[DESCRIPTION OF THE TASK] Among the entries below, how many lines include "alpha"? Give the number alone.

[Saved entries]
^^^^^^^^^^^^^^^^
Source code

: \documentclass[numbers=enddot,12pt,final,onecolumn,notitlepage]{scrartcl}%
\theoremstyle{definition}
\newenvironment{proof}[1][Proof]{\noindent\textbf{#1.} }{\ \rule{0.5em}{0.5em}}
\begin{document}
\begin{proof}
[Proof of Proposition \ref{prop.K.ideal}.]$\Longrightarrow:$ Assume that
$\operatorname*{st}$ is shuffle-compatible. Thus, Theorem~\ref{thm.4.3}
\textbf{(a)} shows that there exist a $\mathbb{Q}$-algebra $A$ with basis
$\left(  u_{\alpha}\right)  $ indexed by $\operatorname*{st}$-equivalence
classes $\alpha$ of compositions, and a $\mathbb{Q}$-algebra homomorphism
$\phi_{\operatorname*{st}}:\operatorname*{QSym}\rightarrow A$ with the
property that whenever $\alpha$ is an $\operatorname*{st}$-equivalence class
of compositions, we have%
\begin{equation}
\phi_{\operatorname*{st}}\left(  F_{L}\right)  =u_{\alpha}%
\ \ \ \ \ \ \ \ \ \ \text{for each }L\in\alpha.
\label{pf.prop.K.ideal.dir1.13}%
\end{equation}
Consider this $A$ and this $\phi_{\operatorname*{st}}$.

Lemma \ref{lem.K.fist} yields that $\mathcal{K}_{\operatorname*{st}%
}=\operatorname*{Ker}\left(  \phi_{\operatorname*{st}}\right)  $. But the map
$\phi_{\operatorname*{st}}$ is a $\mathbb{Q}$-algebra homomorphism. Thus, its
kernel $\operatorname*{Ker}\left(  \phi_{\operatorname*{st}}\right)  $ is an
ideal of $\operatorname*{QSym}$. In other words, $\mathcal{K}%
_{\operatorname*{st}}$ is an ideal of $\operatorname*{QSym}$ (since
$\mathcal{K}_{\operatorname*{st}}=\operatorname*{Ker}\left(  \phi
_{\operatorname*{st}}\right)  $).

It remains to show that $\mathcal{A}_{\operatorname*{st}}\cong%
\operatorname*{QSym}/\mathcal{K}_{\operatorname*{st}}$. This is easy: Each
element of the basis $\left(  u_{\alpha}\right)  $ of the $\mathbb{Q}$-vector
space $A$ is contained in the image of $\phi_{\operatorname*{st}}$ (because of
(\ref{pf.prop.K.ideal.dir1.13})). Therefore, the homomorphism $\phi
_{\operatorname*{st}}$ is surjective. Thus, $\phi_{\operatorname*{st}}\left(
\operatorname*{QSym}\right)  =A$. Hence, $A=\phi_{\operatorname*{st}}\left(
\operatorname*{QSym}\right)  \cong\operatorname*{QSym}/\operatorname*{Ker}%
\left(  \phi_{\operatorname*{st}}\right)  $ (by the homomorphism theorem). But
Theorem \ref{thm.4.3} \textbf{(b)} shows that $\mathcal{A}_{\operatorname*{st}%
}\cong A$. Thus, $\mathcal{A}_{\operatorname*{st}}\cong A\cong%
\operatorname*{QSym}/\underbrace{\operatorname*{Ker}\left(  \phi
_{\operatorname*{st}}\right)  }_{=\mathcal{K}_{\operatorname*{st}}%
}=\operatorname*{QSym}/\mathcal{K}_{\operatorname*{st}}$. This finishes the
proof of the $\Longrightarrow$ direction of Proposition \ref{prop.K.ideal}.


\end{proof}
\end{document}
^^^^^^^^^^^^^^^^
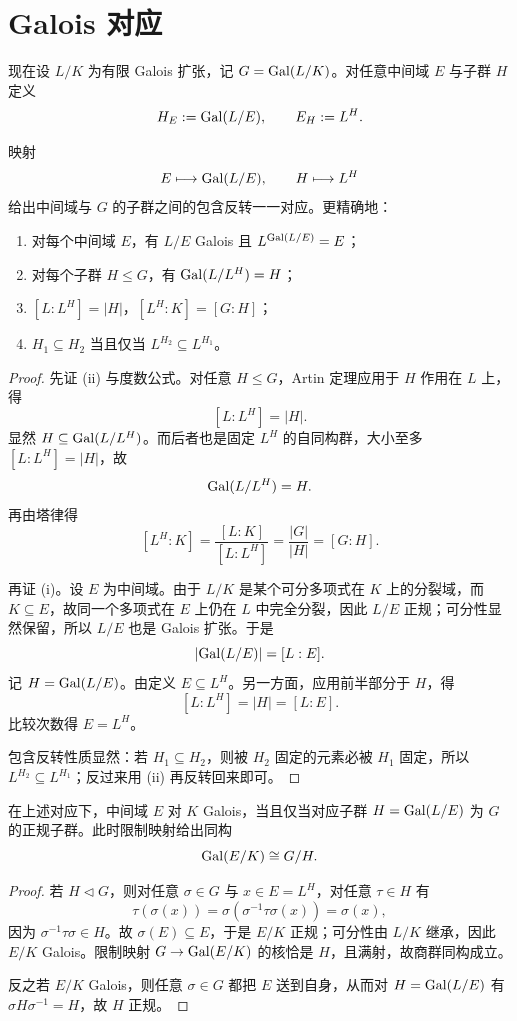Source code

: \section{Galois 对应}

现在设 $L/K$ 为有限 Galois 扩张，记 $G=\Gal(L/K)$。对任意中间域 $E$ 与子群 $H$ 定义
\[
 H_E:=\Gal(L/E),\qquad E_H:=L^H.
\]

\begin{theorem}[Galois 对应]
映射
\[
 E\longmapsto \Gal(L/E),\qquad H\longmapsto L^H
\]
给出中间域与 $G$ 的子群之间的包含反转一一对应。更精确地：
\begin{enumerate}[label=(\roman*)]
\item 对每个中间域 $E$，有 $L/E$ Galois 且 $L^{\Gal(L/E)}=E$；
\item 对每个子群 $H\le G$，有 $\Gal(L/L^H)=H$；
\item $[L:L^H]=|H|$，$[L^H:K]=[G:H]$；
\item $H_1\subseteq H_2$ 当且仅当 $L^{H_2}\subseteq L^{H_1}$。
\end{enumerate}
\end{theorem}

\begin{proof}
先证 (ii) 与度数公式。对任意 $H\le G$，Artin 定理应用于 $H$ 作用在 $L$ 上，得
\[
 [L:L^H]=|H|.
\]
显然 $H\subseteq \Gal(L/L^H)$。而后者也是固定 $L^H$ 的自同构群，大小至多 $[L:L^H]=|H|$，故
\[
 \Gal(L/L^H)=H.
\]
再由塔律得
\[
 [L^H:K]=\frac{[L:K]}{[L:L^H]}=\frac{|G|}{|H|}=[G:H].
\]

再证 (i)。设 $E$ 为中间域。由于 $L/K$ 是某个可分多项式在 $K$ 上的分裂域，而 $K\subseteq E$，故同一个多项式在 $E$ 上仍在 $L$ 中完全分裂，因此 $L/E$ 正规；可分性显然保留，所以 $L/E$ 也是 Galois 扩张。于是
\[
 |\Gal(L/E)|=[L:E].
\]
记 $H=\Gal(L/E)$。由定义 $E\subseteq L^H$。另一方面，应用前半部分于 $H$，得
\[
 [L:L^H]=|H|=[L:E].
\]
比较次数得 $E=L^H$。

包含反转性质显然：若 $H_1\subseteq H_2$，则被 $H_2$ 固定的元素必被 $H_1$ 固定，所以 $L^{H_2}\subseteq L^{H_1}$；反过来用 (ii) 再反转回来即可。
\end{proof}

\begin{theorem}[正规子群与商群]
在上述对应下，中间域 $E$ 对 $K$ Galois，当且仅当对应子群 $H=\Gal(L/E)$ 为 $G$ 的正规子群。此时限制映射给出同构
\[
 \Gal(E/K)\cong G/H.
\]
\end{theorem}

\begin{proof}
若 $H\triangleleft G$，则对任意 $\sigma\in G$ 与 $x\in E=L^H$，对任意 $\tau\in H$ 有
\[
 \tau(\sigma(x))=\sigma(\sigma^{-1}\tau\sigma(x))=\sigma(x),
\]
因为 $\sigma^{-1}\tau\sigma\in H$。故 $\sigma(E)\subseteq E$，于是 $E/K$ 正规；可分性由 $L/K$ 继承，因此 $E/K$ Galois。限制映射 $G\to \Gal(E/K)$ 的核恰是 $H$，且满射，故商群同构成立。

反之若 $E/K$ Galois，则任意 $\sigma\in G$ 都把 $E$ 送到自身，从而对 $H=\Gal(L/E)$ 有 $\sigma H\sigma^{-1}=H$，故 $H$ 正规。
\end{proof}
^^^^^^^^^^^^^^^^
[RESPONSE BOX] 6